Cuando él se despertó, se desesperó. En vez de aceptar la situación, salió a buscarla. Pasó años viajando. En esa época, vivió centenares de experiencias. Habló con miles de personas. Vio situaciones completamente distintas a lo que  estaba acostumbrado, y empezó a pensar de una manera diferente. Se involucró con los problemas de otras personas y sus horizontes se agigantaron. De pronto, su enamorada fue sólo una diminuta gota de lluvia en medio de una tormenta de estímulos. Se dio cuenta de lo pequeña que era su vida y de cuánto la había malgastado. Pero también supo que un amor así es algo raro, y que vale la pena atesorar.

Los años pasaron sobre los dos como pasan sobre todos. Después de muchas temporadas y muchos caminos polvorientos y olvidados, en una región del mundo que nunca tuvo nombre, sus miradas volvieron a encontrarse. Él había crecido, ella se había apagado; pero en el fondo, los dos seguían amándose.

Casi sin pensarlo, apenas estuvo bajo su sombra, ella se convirtió en una caricatura patética de la que había sido, pero él se mostró inmune a sus encantos. La amaba, sí, pero no por eso ponía su dignidad en juego. A ella, semejante muestra de maduración la irritó irracionalmente. Y ahí es donde esta historia de dos niños que envejecieron sin crecer, se convierte en leyenda.
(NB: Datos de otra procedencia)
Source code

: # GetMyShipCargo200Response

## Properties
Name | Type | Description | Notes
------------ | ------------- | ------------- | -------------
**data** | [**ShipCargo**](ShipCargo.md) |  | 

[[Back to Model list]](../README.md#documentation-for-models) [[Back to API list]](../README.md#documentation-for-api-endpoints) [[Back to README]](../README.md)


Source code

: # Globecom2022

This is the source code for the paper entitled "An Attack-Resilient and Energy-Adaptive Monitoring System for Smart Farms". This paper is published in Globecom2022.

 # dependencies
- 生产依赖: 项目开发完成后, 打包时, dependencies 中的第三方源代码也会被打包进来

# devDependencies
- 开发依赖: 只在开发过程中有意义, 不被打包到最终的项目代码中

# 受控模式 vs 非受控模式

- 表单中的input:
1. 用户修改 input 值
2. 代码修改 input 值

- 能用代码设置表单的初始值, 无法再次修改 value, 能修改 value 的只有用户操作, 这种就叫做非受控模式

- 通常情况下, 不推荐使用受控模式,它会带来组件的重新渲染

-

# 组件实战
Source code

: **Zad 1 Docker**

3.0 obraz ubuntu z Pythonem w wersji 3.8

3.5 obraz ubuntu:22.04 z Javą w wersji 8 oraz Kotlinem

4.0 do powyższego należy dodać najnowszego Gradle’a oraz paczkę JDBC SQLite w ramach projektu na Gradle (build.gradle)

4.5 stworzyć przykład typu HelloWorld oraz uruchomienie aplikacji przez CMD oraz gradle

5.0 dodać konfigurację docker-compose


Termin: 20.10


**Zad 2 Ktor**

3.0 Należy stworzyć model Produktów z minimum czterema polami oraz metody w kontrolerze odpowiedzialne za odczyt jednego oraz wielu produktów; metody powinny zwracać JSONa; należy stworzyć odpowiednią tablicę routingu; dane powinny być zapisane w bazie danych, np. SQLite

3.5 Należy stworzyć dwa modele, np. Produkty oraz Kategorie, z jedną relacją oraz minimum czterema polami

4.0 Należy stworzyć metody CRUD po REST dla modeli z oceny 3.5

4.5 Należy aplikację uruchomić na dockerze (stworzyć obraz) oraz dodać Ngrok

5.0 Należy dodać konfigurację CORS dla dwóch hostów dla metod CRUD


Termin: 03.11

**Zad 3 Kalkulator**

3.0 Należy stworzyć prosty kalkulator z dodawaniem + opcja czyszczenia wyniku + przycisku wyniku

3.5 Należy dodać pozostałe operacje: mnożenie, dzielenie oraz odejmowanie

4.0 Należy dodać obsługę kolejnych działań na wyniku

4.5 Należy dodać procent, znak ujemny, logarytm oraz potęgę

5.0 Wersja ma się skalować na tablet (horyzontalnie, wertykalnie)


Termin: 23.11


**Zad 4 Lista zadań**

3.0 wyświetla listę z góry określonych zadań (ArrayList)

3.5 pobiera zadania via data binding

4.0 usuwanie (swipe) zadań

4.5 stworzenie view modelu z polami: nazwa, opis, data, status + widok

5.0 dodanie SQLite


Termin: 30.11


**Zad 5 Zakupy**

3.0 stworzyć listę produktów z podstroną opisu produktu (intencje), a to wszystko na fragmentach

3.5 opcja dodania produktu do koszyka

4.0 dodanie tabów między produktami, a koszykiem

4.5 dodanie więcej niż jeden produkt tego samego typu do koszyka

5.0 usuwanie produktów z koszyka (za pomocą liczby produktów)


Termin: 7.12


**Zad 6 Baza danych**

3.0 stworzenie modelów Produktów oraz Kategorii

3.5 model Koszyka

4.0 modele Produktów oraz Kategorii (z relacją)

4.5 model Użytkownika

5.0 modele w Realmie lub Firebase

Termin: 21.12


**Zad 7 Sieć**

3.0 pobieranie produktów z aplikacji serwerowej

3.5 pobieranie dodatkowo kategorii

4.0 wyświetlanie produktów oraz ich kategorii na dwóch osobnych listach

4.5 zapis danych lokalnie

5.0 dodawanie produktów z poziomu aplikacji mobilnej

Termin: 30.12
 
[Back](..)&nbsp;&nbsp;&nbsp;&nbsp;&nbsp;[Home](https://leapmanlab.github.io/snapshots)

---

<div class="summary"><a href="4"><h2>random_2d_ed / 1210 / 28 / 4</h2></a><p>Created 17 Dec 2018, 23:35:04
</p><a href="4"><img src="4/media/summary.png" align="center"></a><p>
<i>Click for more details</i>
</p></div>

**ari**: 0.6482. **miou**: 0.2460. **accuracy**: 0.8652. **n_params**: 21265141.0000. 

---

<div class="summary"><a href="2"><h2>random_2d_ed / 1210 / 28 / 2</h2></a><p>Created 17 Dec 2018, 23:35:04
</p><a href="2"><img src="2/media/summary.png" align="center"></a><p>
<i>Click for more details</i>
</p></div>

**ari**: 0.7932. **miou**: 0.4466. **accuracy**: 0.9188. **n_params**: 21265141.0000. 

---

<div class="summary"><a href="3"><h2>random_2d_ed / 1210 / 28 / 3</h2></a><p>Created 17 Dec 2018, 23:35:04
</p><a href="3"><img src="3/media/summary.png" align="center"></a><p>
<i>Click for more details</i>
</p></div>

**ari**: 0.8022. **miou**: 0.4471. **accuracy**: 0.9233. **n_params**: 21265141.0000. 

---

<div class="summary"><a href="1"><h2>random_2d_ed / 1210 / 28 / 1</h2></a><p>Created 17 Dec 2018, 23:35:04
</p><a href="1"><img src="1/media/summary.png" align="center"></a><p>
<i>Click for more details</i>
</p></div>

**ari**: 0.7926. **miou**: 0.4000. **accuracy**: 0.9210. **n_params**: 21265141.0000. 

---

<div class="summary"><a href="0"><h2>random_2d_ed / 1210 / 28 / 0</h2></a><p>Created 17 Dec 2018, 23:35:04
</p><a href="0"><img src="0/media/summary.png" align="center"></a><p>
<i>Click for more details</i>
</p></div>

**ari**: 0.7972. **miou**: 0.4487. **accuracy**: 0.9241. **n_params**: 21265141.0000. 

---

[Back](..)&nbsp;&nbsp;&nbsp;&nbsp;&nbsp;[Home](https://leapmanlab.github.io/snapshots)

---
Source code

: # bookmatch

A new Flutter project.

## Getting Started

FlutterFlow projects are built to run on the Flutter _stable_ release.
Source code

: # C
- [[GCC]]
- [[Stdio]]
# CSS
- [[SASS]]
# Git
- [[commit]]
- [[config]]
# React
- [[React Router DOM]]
La última noche que se vieron, ella preparó un hechizo. Recurriendo a la sabiduría que su nación, la nación de la gente de las estrellas, mantiene oculta al resto del mundo, preparó una poción poderosísima que le hizo beber sin que él lo advirtiera. Después, segura de su triunfo, le dijo:

– Parece que ya no me amas como antes, pero no me interesa. Jamás podrás amar a nadie más de lo que me amaste a mí. Si alguna vez encuentras el amor verdadero, aléjate. Porque yo te digo: si llegas a besar a una mujer que te ame realmente y a quien tú correspondas, quedarás ciego al instante y para siempre.

Y mientras atraviesa la calle, con su bastón blanco por delante, puedo ver en su sonrisa que fue un beso que valió la pena.